Every generation has a different set of memories edged on their psyche

WHEN I heard that Judith Kerr was at the Mountain to Sea book festival in Dún Laoghaire/Rathdown area, the name rang a bell. After all, I was once a school librarian and, why of course, she is the author of a number of children’s books. The one that stands out in my memory is When Hitler Stole the Pink Rabbit.

I can still remember the rows and rows of the said book on the library shelf. It is strange I didn’t read them as a child, only as an adult.

The book is a semi-autobiographical story of a young girl and her family escaping the Nazis and the journey they made. Basically, it is about the experiences of childhood that remained edged in her psyche.

What are my experiences of childhood? Simple pre-Internet fun that I still hold dear.

Things like the VCR player and the diskette or floppy disk are quite alien to the current generation. We played outdoors and our friends were few but real as compared to virtual friends. Even the food we consumed was simple — I hardly heard of the terms “sugar-free”, “gluten-free”, “fat-free” or “dairy-free”.

When I visited the Shannon Hydro electric dam recently, the tour guide said one young visitor was more amazed by an object on the table than the actual dam itself. The object was a telephone. He had never seen one before and thought that mobile phones have been in existence since the last century.

I miss speaking and hearing my own dialect. Other than my family members, I don’t have anyone to converse with in that dialect. There are so many ditties, proverbs and phrases peculiar in every dialect and when I recall them, they are usually in my mother’s or father’s voice. It is strange but I can remember my parents’ voices so clearly, as if it was only yesterday that I saw them last.

Even ear piercing was so different these days. As a child, we had to wait till the goldsmith made his rounds. Then all the female children would gather in a neighbour’s house. We were excited and afraid at the same time. The grandmas present told us it was nothing more than an ant bite. When it was my turn, I sat on a stool. The goldsmith held a gold earring that was open like a fish-hook. He rubbed some alcohol on the ear-lobe, held a thumb-size piece of ginger behind the ear and very swiftly jabbed the fish hook through. Then he pulled the ginger away and with a pair of pliers bent the straight end that had gone through the ear lobe into a curve. It felt like an ant bite alright. A big nasty ant.

Then there was this experimentation with audio equipment and photography. I bought my first Sanyo tape recorder and Kodak camera when I was 13. The tape recorder was so magical and I remember recording my own voice and then sending the cassette to my pen-pal. In those days, snail mail correspondence was novel. The camera had wound-up film inside. I had to bring the used roll to the photo studio for developing and then wait for a week to see how the photos would turn out. Initial shots were either over exposed or under exposed. There was no instant viewing or deleting or Photoshop.
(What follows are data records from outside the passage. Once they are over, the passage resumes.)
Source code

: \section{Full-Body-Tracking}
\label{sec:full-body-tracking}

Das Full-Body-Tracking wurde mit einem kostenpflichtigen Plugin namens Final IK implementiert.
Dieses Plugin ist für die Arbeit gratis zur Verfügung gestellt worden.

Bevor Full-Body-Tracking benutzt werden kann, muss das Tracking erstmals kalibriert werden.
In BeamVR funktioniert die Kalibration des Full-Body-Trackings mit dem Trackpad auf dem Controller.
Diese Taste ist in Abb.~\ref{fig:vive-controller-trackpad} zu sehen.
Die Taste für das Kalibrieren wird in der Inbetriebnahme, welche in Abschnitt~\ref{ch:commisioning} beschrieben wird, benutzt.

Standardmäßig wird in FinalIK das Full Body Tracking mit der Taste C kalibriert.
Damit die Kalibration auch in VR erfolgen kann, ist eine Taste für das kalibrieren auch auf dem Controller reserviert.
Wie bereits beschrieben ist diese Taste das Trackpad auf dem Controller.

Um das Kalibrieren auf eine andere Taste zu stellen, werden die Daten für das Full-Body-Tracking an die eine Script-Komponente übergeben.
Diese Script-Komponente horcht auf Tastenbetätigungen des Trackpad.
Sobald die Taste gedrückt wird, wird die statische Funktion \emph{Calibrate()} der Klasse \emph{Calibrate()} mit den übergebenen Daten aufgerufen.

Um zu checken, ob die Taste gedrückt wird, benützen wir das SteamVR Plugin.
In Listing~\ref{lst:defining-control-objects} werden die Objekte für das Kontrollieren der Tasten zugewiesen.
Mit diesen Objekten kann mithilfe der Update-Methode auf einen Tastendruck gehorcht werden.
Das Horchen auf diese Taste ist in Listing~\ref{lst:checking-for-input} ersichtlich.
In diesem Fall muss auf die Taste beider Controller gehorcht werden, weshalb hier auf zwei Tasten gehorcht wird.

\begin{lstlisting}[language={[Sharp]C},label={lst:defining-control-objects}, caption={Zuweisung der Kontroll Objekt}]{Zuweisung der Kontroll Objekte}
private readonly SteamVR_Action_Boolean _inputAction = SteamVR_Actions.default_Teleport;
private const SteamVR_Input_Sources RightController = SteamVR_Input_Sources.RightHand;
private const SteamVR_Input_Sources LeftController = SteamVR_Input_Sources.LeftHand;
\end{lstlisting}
I bought a handheld dymo label maker and took great pride labelling my personal possessions, even my tumbler. No one called that obsessive compulsive disorder!

There wasn’t a week that couldn’t be enhanced by the Princess Tina magazine. A random browsing through e-bay showed that some of these are still around! I had a good collection of vinyl records, and album covers were works of art to be admired. Even the sleeves of the records had printed lyrics. In terms of fashion, flares and platforms were the order of the day. Wide-collared shirts and tie-dye T-shirts were fun, too. I even had my hair done like Sandy’s in Grease.
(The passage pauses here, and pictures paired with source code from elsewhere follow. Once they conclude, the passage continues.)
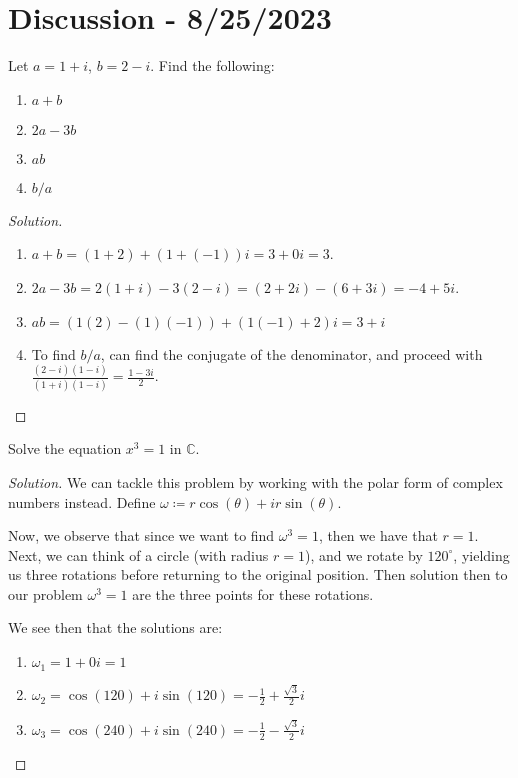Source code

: \documentclass[openany]{book}
\newenvironment{solution}{\begin{proof}[Solution]}{\end{proof}}
\newcommand{\CC}{\mathbb{C}}
\begin{document}
	\section{Discussion - 8/25/2023}
	\begin{hw}
		Let $a = 1+i$, $b=2-i$. Find the following:
		\begin{enumerate}
			\item $a + b$
			\item $2a-3b$
			\item $ab$
			\item $b/a$
		\end{enumerate}
	\end{hw}
	\begin{solution}
		\begin{enumerate}
			\item $a + b = (1+2) + (1 + (-1))i = 3 + 0i = 3$.
			\item $2a-3b = 2(1+i) - 3(2-i) = (2+2i) - (6 + 3i) = -4 + 5i$.
			\item $ab = (1(2) - (1)(-1)) + (1(-1) + 2)i = 3 + i$ 
			\item To find $b/a$, can find the conjugate of the denominator, and proceed with $\frac{(2-i)(1-i)}{(1+i)(1-i)} = \frac{1 -3i}{2}$.
		\end{enumerate}
	\end{solution}
	
	\begin{hw}
		Solve the equation $x^{3} = 1$ in $\CC$.
	\end{hw}
	\begin{solution}
		We can tackle this problem by working with the polar form of complex numbers instead. Define $\omega \coloneq r\cos(\theta) + ir\sin(\theta)$.
		
		Now, we observe that since we want to find $\omega^{3} = 1$, then we have that $r=1$. Next, we can think of a circle (with radius $r = 1$), and we rotate by $120^{\circ}$, yielding us three rotations before returning to the original position. Then solution then to our problem $\omega^{3} = 1$ are the three points for these rotations.
		
		We see then that the solutions are:
		\begin{enumerate}
			\item $\omega_{1} = 1 + 0i = 1$
			\item $\omega_{2} = \cos(120) + i\sin(120) = -\frac{1}{2} + \frac{\sqrt{3}}{2}i$ 
			\item $\omega_{3} = \cos(240) + i\sin(240) = -\frac{1}{2} - \frac{\sqrt{3}}{2}i$
		\end{enumerate}
	\end{solution}
	
\end{document}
I loved the Bazooka bubble gum, pink soft stuff that could be coaxed to become big balloons. The only fear was my mother telling me that swallowing the gum would bring about a possible death.
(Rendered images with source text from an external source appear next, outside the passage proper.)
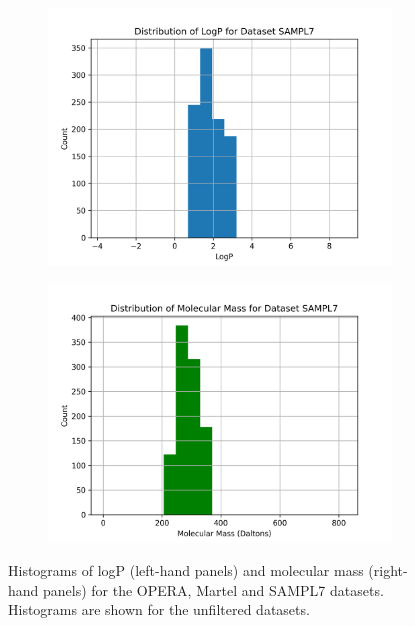 \documentclass{article}
\begin{document}
\begin{figure}
\bigskip %
\begin{subfigure}[t]{0.45\textwidth}
    \includegraphics[width=\linewidth]{./../plots/logp_distribution_SAMPL7.png}
\end{subfigure}\hspace{\fill} %
\begin{subfigure}[t]{0.45\textwidth}
    \includegraphics[width=\linewidth]{./../plots/molecular_mass_distribution_SAMPL7.png}
\end{subfigure}

\caption{Histograms of logP (left-hand panels) and molecular mass (right-hand panels) for the OPERA, Martel and SAMPL7 datasets. Histograms are shown for the unfiltered datasets.}
\label{figure1}
\end{figure}
\end{document}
Then there was this must-have: macramé plant pot holder!

For every generation, childhood experiences are different. I could only imagine what my parents’ childhood would have been through the stories they told me. Likewise, my children would have a totally different set of childhood memories, too.

Dr Koh Soo Ling was a lecturer at Universiti Teknologi Mara and now spends her days enjoying life as it is.